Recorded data

◇ ◇ ◇ ◇ ◇

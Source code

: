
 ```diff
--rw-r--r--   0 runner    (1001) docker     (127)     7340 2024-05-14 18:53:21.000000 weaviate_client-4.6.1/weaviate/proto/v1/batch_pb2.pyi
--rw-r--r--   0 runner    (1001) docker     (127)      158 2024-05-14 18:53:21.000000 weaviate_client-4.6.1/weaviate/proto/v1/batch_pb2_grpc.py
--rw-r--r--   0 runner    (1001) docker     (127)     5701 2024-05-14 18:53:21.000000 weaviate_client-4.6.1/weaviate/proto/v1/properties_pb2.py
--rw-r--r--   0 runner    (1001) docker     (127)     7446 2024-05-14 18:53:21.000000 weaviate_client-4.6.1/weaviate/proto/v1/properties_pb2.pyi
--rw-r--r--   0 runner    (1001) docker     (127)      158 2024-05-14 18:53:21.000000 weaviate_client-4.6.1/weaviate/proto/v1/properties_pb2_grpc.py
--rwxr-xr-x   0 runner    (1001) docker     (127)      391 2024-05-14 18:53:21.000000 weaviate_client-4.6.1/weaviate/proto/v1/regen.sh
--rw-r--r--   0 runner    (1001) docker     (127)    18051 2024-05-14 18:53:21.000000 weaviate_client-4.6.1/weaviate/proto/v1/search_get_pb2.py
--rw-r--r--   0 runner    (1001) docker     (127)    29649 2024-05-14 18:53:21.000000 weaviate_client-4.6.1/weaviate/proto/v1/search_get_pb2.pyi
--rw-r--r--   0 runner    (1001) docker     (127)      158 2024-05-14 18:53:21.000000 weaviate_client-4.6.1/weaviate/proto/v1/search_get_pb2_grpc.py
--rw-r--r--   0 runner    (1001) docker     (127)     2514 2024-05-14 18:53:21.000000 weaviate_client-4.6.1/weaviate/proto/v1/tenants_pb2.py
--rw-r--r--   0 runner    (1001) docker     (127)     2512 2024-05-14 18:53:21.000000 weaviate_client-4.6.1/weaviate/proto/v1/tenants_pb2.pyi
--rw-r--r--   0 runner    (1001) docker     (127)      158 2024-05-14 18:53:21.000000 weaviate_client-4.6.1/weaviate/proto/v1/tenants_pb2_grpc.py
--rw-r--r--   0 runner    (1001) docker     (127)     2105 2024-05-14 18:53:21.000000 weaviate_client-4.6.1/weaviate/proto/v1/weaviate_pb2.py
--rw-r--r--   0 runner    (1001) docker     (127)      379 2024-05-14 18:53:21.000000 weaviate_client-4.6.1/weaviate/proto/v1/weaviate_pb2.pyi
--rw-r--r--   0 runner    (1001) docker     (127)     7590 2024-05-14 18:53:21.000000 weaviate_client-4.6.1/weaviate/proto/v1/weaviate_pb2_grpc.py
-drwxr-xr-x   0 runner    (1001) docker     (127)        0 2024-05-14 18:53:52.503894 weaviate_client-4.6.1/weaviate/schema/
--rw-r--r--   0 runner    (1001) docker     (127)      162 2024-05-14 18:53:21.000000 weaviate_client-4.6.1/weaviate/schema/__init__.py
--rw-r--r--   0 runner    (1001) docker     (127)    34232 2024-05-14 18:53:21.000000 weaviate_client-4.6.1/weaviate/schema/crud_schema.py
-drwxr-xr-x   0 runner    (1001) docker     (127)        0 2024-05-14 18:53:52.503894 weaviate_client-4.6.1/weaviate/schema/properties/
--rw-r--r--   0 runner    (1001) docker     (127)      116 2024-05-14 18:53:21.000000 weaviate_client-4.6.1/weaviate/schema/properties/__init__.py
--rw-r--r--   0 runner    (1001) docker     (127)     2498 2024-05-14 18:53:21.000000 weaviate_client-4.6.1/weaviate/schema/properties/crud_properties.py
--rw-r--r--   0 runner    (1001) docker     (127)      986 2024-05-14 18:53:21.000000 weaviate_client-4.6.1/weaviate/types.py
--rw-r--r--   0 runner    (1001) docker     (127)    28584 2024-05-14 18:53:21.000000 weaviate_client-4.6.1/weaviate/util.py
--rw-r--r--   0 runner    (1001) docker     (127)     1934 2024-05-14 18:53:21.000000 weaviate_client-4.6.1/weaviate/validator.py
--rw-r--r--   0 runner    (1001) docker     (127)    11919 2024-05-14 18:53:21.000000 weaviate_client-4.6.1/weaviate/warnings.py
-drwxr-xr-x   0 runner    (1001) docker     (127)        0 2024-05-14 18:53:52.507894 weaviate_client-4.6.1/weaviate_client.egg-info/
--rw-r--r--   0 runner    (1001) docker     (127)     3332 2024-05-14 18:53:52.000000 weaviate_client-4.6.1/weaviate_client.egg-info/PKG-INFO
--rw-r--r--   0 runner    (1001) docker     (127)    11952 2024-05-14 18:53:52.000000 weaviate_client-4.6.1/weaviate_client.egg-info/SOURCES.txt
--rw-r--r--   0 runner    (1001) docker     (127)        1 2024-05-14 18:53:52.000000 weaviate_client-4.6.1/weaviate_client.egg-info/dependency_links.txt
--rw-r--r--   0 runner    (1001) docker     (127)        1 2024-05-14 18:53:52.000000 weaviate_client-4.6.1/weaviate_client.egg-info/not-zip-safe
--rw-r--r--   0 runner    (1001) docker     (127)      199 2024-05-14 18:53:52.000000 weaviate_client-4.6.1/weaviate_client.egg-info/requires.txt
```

◇ ◇ ◇ ◇ ◇

**WHAT YOU SHOULD DO**: The records above must be retyped in full. Keep each one exactly as it is.

**WRITTEN REPLY**:
Source code

:
 ```diff
--rw-r--r--   0 runner    (1001) docker     (127)     7340 2024-05-14 18:53:21.000000 weaviate_client-4.6.1/weaviate/proto/v1/batch_pb2.pyi
--rw-r--r--   0 runner    (1001) docker     (127)      158 2024-05-14 18:53:21.000000 weaviate_client-4.6.1/weaviate/proto/v1/batch_pb2_grpc.py
--rw-r--r--   0 runner    (1001) docker     (127)     5701 2024-05-14 18:53:21.000000 weaviate_client-4.6.1/weaviate/proto/v1/properties_pb2.py
--rw-r--r--   0 runner    (1001) docker     (127)     7446 2024-05-14 18:53:21.000000 weaviate_client-4.6.1/weaviate/proto/v1/properties_pb2.pyi
--rw-r--r--   0 runner    (1001) docker     (127)      158 2024-05-14 18:53:21.000000 weaviate_client-4.6.1/weaviate/proto/v1/properties_pb2_grpc.py
--rwxr-xr-x   0 runner    (1001) docker     (127)      391 2024-05-14 18:53:21.000000 weaviate_client-4.6.1/weaviate/proto/v1/regen.sh
--rw-r--r--   0 runner    (1001) docker     (127)    18051 2024-05-14 18:53:21.000000 weaviate_client-4.6.1/weaviate/proto/v1/search_get_pb2.py
--rw-r--r--   0 runner    (1001) docker     (127)    29649 2024-05-14 18:53:21.000000 weaviate_client-4.6.1/weaviate/proto/v1/search_get_pb2.pyi
--rw-r--r--   0 runner    (1001) docker     (127)      158 2024-05-14 18:53:21.000000 weaviate_client-4.6.1/weaviate/proto/v1/search_get_pb2_grpc.py
--rw-r--r--   0 runner    (1001) docker     (127)     2514 2024-05-14 18:53:21.000000 weaviate_client-4.6.1/weaviate/proto/v1/tenants_pb2.py
--rw-r--r--   0 runner    (1001) docker     (127)     2512 2024-05-14 18:53:21.000000 weaviate_client-4.6.1/weaviate/proto/v1/tenants_pb2.pyi
--rw-r--r--   0 runner    (1001) docker     (127)      158 2024-05-14 18:53:21.000000 weaviate_client-4.6.1/weaviate/proto/v1/tenants_pb2_grpc.py
--rw-r--r--   0 runner    (1001) docker     (127)     2105 2024-05-14 18:53:21.000000 weaviate_client-4.6.1/weaviate/proto/v1/weaviate_pb2.py
--rw-r--r--   0 runner    (1001) docker     (127)      379 2024-05-14 18:53:21.000000 weaviate_client-4.6.1/weaviate/proto/v1/weaviate_pb2.pyi
--rw-r--r--   0 runner    (1001) docker     (127)     7590 2024-05-14 18:53:21.000000 weaviate_client-4.6.1/weaviate/proto/v1/weaviate_pb2_grpc.py
-drwxr-xr-x   0 runner    (1001) docker     (127)        0 2024-05-14 18:53:52.503894 weaviate_client-4.6.1/weaviate/schema/
--rw-r--r--   0 runner    (1001) docker     (127)      162 2024-05-14 18:53:21.000000 weaviate_client-4.6.1/weaviate/schema/__init__.py
--rw-r--r--   0 runner    (1001) docker     (127)    34232 2024-05-14 18:53:21.000000 weaviate_client-4.6.1/weaviate/schema/crud_schema.py
-drwxr-xr-x   0 runner    (1001) docker     (127)        0 2024-05-14 18:53:52.503894 weaviate_client-4.6.1/weaviate/schema/properties/
--rw-r--r--   0 runner    (1001) docker     (127)      116 2024-05-14 18:53:21.000000 weaviate_client-4.6.1/weaviate/schema/properties/__init__.py
--rw-r--r--   0 runner    (1001) docker     (127)     2498 2024-05-14 18:53:21.000000 weaviate_client-4.6.1/weaviate/schema/properties/crud_properties.py
--rw-r--r--   0 runner    (1001) docker     (127)      986 2024-05-14 18:53:21.000000 weaviate_client-4.6.1/weaviate/types.py
--rw-r--r--   0 runner    (1001) docker     (127)    28584 2024-05-14 18:53:21.000000 weaviate_client-4.6.1/weaviate/util.py
--rw-r--r--   0 runner    (1001) docker     (127)     1934 2024-05-14 18:53:21.000000 weaviate_client-4.6.1/weaviate/validator.py
--rw-r--r--   0 runner    (1001) docker     (127)    11919 2024-05-14 18:53:21.000000 weaviate_client-4.6.1/weaviate/warnings.py
-drwxr-xr-x   0 runner    (1001) docker     (127)        0 2024-05-14 18:53:52.507894 weaviate_client-4.6.1/weaviate_client.egg-info/
--rw-r--r--   0 runner    (1001) docker     (127)     3332 2024-05-14 18:53:52.000000 weaviate_client-4.6.1/weaviate_client.egg-info/PKG-INFO
--rw-r--r--   0 runner    (1001) docker     (127)    11952 2024-05-14 18:53:52.000000 weaviate_client-4.6.1/weaviate_client.egg-info/SOURCES.txt
--rw-r--r--   0 runner    (1001) docker     (127)        1 2024-05-14 18:53:52.000000 weaviate_client-4.6.1/weaviate_client.egg-info/dependency_links.txt
--rw-r--r--   0 runner    (1001) docker     (127)        1 2024-05-14 18:53:52.000000 weaviate_client-4.6.1/weaviate_client.egg-info/not-zip-safe
--rw-r--r--   0 runner    (1001) docker     (127)      199 2024-05-14 18:53:52.000000 weaviate_client-4.6.1/weaviate_client.egg-info/requires.txt
```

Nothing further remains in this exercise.